■ **REQUIRED ACTION**
With the entries below as the source, tally the lines that contain the string "scenarios" and give the number only.

:: DATA FOR THE TASK

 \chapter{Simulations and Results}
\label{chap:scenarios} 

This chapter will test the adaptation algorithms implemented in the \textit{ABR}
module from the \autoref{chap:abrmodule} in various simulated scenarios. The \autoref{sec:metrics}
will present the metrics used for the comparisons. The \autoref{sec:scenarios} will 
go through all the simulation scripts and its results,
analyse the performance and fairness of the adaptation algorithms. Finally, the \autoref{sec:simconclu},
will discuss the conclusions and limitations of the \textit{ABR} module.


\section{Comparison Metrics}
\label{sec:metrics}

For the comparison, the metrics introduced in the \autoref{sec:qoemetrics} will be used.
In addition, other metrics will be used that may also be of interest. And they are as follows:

::::

■ **WRITTEN REPLY**
3